Another anti-abortion group, Pro-Life Wisconsin, said in its own press release, “Abortion, statutorily defined as the intentional killing of a preborn living human being, is never medically necessary to save the life or improve the health of the mother.” It said that one of the four bills included in the “Embrace Them Both” package, LRB-2792, “clarifies that medical procedures intended to save the life of a pregnant mother, and not intended to kill her preborn baby, are not abortions. Such procedures include medical emergency early induction or C-section, removal of a miscarriage, or removal of an ectopic, molar, or anembryonic pregnancy.”

According to Pro-Life Wisconsin, “LRB-2486 increases the current state income tax exemption for dependents from $700 to $1000 and extends the coverage to preborn children whose fetal heartbeat has been detected. Designating the preborn child a ‘dependent’ provides substantial tax savings to growing families and recognizes him/her as a ‘person’ deserving of public benefits.” 

The term “fetal heartbeat” is used by anti-abortion groups for electrical activity in a fetus, detectable at around six weeks’ gestation, and often when a person is not aware that they are pregnant.

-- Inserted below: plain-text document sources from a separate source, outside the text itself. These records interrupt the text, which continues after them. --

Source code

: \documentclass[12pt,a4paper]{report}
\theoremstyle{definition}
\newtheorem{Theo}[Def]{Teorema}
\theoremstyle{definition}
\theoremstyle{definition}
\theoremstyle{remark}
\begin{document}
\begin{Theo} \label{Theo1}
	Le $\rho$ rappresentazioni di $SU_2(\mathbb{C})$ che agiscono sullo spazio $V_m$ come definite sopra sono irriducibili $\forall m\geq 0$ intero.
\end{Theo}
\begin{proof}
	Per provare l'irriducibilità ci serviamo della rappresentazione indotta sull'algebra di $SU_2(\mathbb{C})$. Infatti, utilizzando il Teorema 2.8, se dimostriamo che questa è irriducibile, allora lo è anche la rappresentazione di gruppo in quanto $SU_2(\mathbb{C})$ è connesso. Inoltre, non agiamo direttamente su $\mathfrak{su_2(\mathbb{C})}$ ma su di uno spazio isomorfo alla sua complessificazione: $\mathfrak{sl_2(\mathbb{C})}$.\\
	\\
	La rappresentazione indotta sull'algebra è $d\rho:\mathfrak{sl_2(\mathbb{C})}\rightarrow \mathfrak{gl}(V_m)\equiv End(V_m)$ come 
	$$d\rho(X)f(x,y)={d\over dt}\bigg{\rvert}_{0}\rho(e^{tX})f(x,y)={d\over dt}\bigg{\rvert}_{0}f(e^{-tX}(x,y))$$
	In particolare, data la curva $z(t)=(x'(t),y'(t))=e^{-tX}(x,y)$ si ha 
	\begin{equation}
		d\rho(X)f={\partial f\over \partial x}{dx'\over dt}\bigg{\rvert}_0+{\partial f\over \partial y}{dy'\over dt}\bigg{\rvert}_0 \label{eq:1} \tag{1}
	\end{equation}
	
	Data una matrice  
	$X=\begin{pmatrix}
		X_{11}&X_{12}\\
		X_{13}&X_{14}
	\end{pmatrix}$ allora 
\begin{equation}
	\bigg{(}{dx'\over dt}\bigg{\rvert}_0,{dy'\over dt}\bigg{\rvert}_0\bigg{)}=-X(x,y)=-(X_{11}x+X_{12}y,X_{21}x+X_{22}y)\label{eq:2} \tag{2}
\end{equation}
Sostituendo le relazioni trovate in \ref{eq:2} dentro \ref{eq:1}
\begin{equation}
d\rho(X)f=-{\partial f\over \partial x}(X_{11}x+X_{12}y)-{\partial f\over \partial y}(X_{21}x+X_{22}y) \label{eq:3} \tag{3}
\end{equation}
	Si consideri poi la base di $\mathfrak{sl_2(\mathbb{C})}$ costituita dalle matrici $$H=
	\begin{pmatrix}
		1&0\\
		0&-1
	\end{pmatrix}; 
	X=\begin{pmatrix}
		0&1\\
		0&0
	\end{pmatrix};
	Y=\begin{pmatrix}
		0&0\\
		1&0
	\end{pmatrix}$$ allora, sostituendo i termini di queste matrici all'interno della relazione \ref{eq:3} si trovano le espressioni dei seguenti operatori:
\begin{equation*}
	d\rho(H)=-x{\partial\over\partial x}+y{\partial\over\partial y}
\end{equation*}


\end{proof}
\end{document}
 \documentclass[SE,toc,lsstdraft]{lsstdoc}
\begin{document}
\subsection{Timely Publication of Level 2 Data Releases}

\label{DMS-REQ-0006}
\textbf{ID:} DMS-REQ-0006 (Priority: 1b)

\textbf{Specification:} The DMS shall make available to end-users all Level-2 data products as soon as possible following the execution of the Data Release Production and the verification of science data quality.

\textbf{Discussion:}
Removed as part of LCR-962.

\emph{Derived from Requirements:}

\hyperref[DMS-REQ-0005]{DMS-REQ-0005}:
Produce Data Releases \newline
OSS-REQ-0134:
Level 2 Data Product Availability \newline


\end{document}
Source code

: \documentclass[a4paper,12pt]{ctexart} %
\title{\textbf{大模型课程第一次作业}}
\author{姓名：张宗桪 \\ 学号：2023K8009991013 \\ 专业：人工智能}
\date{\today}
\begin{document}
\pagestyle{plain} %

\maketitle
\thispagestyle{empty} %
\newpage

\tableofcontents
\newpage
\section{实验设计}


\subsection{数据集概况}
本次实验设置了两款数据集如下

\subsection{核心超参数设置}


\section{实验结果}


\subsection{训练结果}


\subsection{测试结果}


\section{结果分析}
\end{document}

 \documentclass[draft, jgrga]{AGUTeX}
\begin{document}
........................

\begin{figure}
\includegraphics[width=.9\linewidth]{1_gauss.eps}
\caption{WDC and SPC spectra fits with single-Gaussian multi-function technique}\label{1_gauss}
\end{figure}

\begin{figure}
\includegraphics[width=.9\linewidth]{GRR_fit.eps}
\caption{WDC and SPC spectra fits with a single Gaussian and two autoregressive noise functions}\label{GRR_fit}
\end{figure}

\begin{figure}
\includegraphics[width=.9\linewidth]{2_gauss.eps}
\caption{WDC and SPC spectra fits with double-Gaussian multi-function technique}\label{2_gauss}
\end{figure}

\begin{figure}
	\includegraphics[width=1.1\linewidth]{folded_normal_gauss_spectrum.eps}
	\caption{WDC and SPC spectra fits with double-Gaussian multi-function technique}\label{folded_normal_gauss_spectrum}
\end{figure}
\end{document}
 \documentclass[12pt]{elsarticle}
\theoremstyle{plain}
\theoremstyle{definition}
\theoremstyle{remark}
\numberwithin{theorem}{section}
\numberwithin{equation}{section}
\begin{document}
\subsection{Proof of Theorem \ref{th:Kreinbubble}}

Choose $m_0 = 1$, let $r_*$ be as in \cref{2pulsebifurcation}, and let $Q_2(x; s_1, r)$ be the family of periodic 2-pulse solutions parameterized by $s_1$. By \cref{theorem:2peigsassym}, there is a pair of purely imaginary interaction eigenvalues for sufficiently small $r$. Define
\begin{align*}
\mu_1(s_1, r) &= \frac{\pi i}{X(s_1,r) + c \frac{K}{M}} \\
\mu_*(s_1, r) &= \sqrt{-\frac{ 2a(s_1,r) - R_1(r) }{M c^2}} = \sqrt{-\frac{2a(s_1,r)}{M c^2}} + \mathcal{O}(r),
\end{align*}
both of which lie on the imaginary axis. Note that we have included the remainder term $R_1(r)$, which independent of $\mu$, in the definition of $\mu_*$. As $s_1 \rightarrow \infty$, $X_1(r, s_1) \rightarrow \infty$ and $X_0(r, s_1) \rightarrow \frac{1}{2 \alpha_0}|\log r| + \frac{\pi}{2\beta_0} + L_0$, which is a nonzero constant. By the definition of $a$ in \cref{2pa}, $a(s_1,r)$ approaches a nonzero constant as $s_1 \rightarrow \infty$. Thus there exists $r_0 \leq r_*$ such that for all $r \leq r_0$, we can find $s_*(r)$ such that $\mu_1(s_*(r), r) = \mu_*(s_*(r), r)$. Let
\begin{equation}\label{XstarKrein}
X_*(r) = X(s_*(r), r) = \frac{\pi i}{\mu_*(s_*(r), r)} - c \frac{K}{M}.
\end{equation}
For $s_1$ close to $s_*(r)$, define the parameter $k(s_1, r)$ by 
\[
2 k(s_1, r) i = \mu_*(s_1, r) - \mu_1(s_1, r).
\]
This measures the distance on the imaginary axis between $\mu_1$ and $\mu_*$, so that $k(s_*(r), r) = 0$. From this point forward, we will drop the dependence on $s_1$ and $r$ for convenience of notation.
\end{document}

Doctors say that the term is misleading. Dr. Jennifer Kerns told NPR in 2022: “What we’re really detecting is a grouping of cells that are initiating some electrical activity. In no way is this detecting a functional cardiovascular system or a functional heart.” 

Lyerly says:

This is just a sneaky way of implementing a personhood law in the state. And they use everyone’s favorite tool, which is a tax advantage. Everybody loves to pay fewer taxes. It’s cheap. It’s deceitful. And we’ve seen it in other states. … It’s just so sneaky and rotten and painful. By giving a fetus personhood, you are actually taking away the pregnant person’s personhood.

Republicans in other states have used similar tactics to try to make extreme abortion bans more palatable. Georgia Gov. Brian Kemp signed the “Life Act” into law in July 2022, giving Georgians a $3,000 dependent tax credit for an unborn child. In June 2019, Kemp signed the six-week abortion ban into law. It went into effect when Roe was overturned. 

According to Pro-Life Wisconsin, another of the bills, LRB-2918, would require $5 million in grants be awarded every other year to an adoption care organization. 

Another bill in the package — LRB-2445 — according to the anti-abortion group, “requires the Department of Health Services to award a $1 million annual grant to Choose Life Wisconsin, Inc. to assist the non-profit organization in providing grants to pregnancy resource centers (PRCs) across Wisconsin.” Such centers work to dissuade pregnant people from having abortions.

Lyerly says she always talks about adoption with her patients. 

“Adoption is not just something that you make a decision and you’re done with it. It is a complicated road, and I think many people recognize that. But if we have more support for people, more nonjudgmental, objective support for people who are pursuing adoption, I think that’s a great idea,” Lyerly says. 

She adds: 

Crisis pregnancy centers do not offer objective, full-spectrum reproductive care. … They’re a scam that’s put together to trick you into keeping a pregnancy. … This is not where our funding needs to go. Our funding needs to go to upstream solutions, things that help to build the social determinants of health that create our lives, things like paid family leave, like expanding Medicaid in the state. …The postpartum period lasts up to a year, and two-thirds of the deaths related to pregnancy happen in the postpartum period. Ninety percent of those deaths are preventable, yet we take away people’s health care coverage. … Black women are five times more likely than white women to die in Wisconsin related to pregnancy. It’s twice the national average.

Current Wisconsin laws only allow people to remain on Medicaid postpartum for 60 days. In February, Gov. Evers included a proposal to extend postpartum coverage to 12 months, but the Republican-led legislature has indicated that it will reject Evers’ entire budget plan. 

Four out of 10 births in the U.S. are covered by Medicaid. 

Wisconsin Right to Life and the Wisconsin Catholic Conference have also endorsed the bills.